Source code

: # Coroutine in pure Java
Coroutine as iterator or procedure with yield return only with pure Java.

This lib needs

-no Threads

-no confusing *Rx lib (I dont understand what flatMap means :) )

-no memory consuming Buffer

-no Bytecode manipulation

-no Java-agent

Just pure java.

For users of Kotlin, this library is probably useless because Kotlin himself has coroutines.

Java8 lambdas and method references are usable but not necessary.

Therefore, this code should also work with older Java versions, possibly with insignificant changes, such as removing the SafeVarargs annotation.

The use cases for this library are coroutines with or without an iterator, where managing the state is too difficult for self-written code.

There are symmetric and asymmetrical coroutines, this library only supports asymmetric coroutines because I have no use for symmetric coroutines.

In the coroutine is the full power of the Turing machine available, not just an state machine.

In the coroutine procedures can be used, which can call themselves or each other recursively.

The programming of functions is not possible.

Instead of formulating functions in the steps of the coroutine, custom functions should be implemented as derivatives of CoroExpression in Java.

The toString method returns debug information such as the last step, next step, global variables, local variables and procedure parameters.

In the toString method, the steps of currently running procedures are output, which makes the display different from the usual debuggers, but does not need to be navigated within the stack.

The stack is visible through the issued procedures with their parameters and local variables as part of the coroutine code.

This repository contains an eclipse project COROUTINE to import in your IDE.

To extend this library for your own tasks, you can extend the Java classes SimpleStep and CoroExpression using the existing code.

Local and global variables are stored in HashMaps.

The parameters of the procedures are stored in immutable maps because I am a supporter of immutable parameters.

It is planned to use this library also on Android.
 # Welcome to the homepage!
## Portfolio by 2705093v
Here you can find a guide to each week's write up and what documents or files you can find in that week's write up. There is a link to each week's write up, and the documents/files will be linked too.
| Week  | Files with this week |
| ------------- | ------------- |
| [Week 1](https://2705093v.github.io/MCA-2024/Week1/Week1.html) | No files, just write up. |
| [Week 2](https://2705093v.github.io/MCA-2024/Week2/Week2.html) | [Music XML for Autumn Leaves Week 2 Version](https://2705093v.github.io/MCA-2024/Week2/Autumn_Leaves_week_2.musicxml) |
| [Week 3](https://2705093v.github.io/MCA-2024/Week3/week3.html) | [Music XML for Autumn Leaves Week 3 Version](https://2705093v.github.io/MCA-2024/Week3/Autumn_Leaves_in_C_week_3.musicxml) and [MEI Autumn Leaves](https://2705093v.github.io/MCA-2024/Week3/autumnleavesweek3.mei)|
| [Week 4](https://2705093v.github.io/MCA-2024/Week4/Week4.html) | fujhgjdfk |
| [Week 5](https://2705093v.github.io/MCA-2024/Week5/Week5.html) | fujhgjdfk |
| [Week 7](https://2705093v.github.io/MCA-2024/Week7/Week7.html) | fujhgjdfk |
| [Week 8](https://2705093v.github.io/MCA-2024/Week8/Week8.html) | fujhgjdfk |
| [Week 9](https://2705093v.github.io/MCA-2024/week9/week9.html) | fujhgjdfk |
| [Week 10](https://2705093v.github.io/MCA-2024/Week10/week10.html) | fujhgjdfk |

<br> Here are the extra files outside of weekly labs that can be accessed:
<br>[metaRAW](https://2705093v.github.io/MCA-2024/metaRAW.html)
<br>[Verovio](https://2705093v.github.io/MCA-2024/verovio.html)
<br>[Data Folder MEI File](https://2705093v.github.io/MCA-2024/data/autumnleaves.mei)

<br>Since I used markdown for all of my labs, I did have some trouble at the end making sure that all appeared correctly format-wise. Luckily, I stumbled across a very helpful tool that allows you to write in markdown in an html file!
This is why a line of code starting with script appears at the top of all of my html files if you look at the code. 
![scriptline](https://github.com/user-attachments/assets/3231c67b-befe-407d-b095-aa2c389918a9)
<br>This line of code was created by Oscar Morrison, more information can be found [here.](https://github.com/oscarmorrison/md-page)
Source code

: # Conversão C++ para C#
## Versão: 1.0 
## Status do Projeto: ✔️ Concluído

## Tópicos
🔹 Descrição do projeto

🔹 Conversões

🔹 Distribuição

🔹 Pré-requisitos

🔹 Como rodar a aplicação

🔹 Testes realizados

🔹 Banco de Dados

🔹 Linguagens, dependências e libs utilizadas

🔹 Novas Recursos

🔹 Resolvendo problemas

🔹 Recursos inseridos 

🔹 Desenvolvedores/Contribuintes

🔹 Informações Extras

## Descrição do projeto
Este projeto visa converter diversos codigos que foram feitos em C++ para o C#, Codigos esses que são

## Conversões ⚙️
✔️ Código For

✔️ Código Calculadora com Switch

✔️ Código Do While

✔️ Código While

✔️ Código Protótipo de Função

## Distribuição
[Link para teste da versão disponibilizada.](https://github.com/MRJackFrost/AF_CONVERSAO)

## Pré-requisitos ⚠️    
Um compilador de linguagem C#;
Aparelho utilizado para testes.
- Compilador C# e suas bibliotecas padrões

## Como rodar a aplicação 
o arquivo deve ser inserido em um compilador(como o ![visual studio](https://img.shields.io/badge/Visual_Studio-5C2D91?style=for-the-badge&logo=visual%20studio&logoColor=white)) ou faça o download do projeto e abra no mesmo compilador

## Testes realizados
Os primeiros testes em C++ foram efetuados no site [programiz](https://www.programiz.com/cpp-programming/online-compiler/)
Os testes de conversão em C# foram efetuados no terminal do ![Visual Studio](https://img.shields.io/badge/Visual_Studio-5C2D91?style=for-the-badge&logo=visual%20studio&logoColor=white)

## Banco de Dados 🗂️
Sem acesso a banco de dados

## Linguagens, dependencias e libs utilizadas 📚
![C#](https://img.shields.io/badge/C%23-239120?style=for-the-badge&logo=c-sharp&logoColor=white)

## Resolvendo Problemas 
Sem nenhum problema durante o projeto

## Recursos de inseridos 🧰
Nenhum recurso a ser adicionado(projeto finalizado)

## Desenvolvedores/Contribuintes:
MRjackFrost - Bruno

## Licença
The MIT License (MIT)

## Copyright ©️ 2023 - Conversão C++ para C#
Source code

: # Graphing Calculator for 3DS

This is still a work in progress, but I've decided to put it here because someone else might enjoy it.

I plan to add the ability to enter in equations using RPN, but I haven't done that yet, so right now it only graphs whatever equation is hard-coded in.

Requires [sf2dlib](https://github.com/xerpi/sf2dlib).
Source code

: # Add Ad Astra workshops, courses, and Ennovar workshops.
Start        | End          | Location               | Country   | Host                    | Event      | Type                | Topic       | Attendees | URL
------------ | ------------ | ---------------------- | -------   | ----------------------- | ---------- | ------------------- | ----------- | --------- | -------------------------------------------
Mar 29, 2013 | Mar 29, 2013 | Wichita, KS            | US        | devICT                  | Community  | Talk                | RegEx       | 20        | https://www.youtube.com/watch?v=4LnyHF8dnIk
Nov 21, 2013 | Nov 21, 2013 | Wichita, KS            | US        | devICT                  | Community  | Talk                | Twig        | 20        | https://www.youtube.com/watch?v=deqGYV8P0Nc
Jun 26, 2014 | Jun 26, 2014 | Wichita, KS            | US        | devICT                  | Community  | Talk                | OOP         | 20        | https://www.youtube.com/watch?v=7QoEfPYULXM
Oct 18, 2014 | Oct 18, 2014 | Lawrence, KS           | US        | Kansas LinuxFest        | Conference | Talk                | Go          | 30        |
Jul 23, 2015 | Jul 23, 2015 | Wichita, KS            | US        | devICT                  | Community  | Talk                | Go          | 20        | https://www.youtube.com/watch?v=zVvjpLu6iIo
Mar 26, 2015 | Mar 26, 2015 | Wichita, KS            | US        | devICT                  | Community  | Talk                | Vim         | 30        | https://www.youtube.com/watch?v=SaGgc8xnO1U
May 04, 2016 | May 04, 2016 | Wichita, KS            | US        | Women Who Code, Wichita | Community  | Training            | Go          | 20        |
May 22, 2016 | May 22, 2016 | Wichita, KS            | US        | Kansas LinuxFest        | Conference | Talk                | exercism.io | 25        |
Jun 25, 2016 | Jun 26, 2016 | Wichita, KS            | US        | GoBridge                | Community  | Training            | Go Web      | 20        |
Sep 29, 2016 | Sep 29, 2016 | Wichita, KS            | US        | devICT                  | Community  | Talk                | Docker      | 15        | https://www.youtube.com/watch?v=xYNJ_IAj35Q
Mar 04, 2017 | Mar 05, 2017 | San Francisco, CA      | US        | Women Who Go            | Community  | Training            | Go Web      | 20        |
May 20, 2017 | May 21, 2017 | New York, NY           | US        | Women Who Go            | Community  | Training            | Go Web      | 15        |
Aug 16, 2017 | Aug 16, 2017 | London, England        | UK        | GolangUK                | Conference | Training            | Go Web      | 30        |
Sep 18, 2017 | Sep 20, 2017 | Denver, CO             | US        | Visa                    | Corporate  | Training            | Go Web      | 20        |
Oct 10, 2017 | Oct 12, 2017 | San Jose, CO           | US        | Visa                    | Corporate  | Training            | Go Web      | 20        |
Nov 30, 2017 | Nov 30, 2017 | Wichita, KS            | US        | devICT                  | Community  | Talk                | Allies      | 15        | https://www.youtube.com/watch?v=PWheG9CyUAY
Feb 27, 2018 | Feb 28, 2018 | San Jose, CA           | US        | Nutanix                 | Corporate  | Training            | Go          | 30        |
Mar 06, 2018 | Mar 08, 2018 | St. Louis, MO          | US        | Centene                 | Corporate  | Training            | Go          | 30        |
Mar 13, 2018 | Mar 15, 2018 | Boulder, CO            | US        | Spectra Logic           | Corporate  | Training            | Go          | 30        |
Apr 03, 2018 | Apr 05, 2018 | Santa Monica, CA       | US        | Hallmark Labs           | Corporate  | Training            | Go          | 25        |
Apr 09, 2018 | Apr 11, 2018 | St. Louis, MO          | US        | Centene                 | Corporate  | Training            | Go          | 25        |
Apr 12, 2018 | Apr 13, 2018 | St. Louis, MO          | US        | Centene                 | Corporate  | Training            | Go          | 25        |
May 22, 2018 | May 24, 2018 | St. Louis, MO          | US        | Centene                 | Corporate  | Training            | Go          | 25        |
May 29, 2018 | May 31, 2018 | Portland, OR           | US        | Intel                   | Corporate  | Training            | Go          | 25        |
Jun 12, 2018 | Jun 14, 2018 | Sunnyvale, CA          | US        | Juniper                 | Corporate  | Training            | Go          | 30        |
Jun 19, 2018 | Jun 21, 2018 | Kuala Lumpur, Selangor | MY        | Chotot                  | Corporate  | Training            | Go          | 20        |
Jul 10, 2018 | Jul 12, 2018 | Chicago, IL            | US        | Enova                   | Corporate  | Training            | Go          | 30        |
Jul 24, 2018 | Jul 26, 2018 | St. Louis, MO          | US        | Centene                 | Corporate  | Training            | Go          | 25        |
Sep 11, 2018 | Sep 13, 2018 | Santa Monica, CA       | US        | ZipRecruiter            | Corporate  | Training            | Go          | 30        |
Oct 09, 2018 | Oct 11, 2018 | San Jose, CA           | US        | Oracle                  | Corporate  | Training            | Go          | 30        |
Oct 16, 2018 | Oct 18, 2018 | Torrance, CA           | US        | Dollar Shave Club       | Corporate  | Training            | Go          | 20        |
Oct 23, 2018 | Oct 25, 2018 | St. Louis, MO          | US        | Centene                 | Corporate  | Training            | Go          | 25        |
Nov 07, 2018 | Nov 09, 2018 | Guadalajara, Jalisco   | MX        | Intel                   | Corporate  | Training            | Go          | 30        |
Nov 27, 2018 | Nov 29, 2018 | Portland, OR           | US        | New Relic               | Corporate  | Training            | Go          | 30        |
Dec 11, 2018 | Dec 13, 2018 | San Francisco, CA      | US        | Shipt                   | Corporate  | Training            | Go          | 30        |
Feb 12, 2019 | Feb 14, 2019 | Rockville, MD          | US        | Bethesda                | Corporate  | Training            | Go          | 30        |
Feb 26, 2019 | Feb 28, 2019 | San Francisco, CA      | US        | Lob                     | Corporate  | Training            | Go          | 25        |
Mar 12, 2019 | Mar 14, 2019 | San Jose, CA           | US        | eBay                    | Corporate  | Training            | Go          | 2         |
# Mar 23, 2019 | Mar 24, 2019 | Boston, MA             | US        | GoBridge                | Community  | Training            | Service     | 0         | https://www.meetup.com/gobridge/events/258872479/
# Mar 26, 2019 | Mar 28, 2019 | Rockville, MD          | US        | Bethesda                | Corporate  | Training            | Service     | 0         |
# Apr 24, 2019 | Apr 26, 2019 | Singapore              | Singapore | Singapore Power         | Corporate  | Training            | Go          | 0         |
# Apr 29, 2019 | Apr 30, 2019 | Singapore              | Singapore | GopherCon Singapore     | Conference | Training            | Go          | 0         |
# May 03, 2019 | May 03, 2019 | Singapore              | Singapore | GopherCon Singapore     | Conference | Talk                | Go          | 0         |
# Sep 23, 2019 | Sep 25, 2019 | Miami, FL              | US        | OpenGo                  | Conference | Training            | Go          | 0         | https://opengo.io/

What you should do |
All lines with the word "only" need to be copied from the data above.

Exercise output |
Coroutine as iterator or procedure with yield return only with pure Java.
There are symmetric and asymmetrical coroutines, this library only supports asymmetric coroutines because I have no use for symmetric coroutines.
I plan to add the ability to enter in equations using RPN, but I haven't done that yet, so right now it only graphs whatever equation is hard-coded in.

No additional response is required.